OBJECTIVES: To evaluate the effect of vision-enhancing interventions (cataract surgery or refractive error correction) on physical function and cognitive status in nursing home residents.
DESIGN: Longitudinal cohort study.
SETTING: Seventeen nursing homes in Birmingham, Alabama.
PARTICIPANTS: A total of 187 English-speaking adults aged 55 and older.
INTERVENTION: Participants took part in one of two vision-enhancing interventions: cataract surgery or refractive error correction. Each group was compared against a control group (persons eligible for but who declined cataract surgery or who received delayed correction of refractive error).

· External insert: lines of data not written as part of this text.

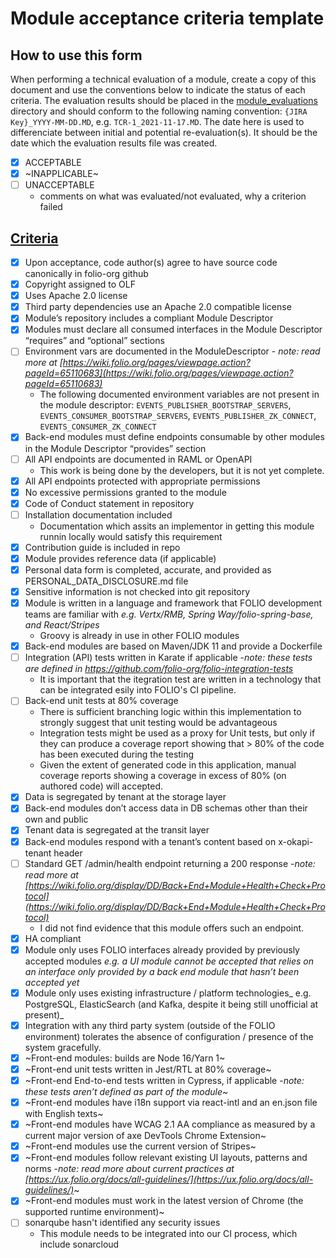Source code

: # Module acceptance criteria template

## How to use this form
When performing a technical evaluation of a module, create a copy of this document and use the conventions below to indicate the status of each criteria.  The evaluation results should be placed in the [module_evaluations](https://github.com/folio-org/tech-council/tree/master/module_evaluations) directory and should conform to the following naming convention:  `{JIRA Key}_YYYY-MM-DD.MD`, e.g. `TCR-1_2021-11-17.MD`.  The date here is used to differenciate between initial and potential re-evaluation(s).  It should be the date which the evaluation results file was created.

* [x] ACCEPTABLE
* [x] ~INAPPLICABLE~
* [ ] UNACCEPTABLE
  * comments on what was evaluated/not evaluated, why a criterion failed

## [Criteria](https://github.com/folio-org/tech-council/blob/4dc5ac6d632fb880131cd214d212f973683b9ebe/MODULE_ACCEPTANCE_CRITERIA.MD)

* [X] Upon acceptance, code author(s) agree to have source code canonically in folio-org github
* [X] Copyright assigned to OLF
* [X] Uses Apache 2.0 license
* [X] Third party dependencies use an Apache 2.0 compatible license
* [X] Module’s repository includes a compliant Module Descriptor
* [X] Modules must declare all consumed interfaces in the Module Descriptor “requires” and “optional” sections
* [ ] Environment vars are documented in the ModuleDescriptor - _note: read more at [https://wiki.folio.org/pages/viewpage.action?pageId=65110683](https://wiki.folio.org/pages/viewpage.action?pageId=65110683)_
  * The following documented environment variables are not present in the module descriptor: `EVENTS_PUBLISHER_BOOTSTRAP_SERVERS`, `EVENTS_CONSUMER_BOOTSTRAP_SERVERS`, `EVENTS_PUBLISHER_ZK_CONNECT`, `EVENTS_CONSUMER_ZK_CONNECT`
* [X] Back-end modules must define endpoints consumable by other modules in the Module Descriptor “provides” section
* [ ] All API endpoints are documented in RAML or OpenAPI
  * This work is being done by the developers, but it is not yet complete.
* [X] All API endpoints protected with appropriate permissions
* [X] No excessive permissions granted to the module
* [X] Code of Conduct statement in repository
* [ ] Installation documentation included
  * Documentation which assits an implementor in getting this module runnin locally would satisfy this requirement
* [X] Contribution guide is included in repo
* [X] Module provides reference data (if applicable)
* [X] Personal data form is completed, accurate, and provided as PERSONAL_DATA_DISCLOSURE.md file
* [X] Sensitive information is not checked into git repository
* [X] Module is written in a language and framework that FOLIO development teams are familiar with _e.g. Vertx/RMB, Spring Way/folio-spring-base, and React/Stripes_
  * Groovy is already in use in other FOLIO modules
* [X] Back-end modules are based on Maven/JDK 11 and provide a Dockerfile
* [ ] Integration (API) tests written in Karate if applicable -_note: these tests are defined in https://github.com/folio-org/folio-integration-tests_
  * It is important that the itegration test are written in a technology that can be integrated esily into FOLIO's CI pipeline.
* [ ] Back-end unit tests at 80% coverage
  * There is sufficient branching logic within this implementation to strongly suggest that unit testing would be advantageous
  * Integration tests might be used as a proxy for Unit tests, but only if they can produce a coverage report showing that > 80% of the code has been executed during the testing
  * Given the extent of generated code in this application, manual coverage reports showing a coverage in excess of 80% (on authored code) will accepted.
* [X] Data is segregated by tenant at the storage layer
* [X] Back-end modules don’t access data in DB schemas other than their own and public
* [X] Tenant data is segregated at the transit layer
* [X] Back-end modules respond with a tenant’s content based on x-okapi-tenant header
* [ ] Standard GET /admin/health endpoint returning a 200 response -_note: read more at [https://wiki.folio.org/display/DD/Back+End+Module+Health+Check+Protocol](https://wiki.folio.org/display/DD/Back+End+Module+Health+Check+Protocol)_
  * I did not find evidence that this module offers such an endpoint.
* [X] HA compliant
* [X] Module only uses FOLIO interfaces already provided by previously accepted modules _e.g. a UI module cannot be accepted that relies on an interface only provided by a back end module that hasn’t been accepted yet_
* [X] Module only uses existing infrastructure / platform technologies_ e.g. PostgreSQL, ElasticSearch (and Kafka, despite it being still unofficial at present)_
* [X] Integration with any third party system (outside of the FOLIO environment) tolerates the absence of configuration / presence of the system gracefully.
* [X] ~Front-end modules: builds are Node 16/Yarn 1~
* [X] ~Front-end unit tests written in Jest/RTL at 80% coverage~
* [X] ~Front-end End-to-end tests written in Cypress, if applicable -_note: these tests aren’t defined as part of the module_~
* [X] ~Front-end modules have i18n support via react-intl and an en.json file with English texts~
* [X] ~Front-end modules have WCAG 2.1 AA compliance as measured by a current major version of axe DevTools Chrome Extension~
* [X] ~Front-end modules use the current version of Stripes~
* [X] ~Front-end modules follow relevant existing UI layouts, patterns and norms -_note: read more about current practices at [https://ux.folio.org/docs/all-guidelines/](https://ux.folio.org/docs/all-guidelines/)_~
* [X] ~Front-end modules must work in the latest version of Chrome (the supported runtime environment)~
* [ ] sonarqube hasn't identified any security issues
  * This module needs to be integrated into our CI process, which include sonarcloud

MEASUREMENTS: Physical function (ability to perform activities of daily living and mobility) was assessed using a series of self-report and certified nursing assistant ratings at baseline and at 2 months for the refractive error correction group and at 4 months for the cataract surgery group. The Mini Mental State Examination was also administered.
RESULTS: No significant differences existed within or between groups from baseline to follow-up on any of the measures of physical function. Mental status scores significantly declined from baseline to follow-up for the immediate (P=.05) and delayed (P<.02) refractive error correction groups and for the cataract surgery control group (P=.05).
CONCLUSION: Vision-enhancing interventions did not lead to short-term improvements in physical functioning or cognitive status in this sample of elderly nursing home residents.